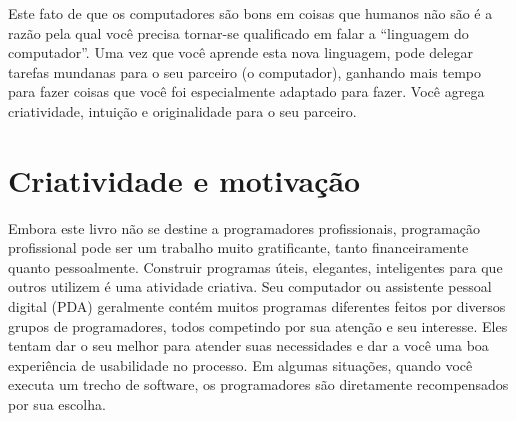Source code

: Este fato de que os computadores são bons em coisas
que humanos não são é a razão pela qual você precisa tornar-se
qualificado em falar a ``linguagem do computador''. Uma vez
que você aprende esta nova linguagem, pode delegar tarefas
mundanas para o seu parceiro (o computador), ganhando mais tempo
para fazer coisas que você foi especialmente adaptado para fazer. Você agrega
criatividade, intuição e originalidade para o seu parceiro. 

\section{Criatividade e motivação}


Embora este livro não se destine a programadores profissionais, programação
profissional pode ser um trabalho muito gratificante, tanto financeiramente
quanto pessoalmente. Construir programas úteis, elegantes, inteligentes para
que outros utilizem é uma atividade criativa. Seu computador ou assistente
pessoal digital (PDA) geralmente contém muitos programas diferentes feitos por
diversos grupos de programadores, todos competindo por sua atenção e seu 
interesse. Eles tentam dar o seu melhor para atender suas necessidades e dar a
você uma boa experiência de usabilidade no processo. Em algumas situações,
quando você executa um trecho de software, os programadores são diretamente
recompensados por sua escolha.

WORK INSTRUCTIONS: The lines to quote run from the one containing "quanto pessoalmente. Construir" through the final line of the material above; please give them exactly, both ends included, and nothing else.

YOUR RESPONSE:
quanto pessoalmente. Construir programas úteis, elegantes, inteligentes para
que outros utilizem é uma atividade criativa. Seu computador ou assistente
pessoal digital (PDA) geralmente contém muitos programas diferentes feitos por
diversos grupos de programadores, todos competindo por sua atenção e seu 
interesse. Eles tentam dar o seu melhor para atender suas necessidades e dar a
você uma boa experiência de usabilidade no processo. Em algumas situações,
quando você executa um trecho de software, os programadores são diretamente
recompensados por sua escolha.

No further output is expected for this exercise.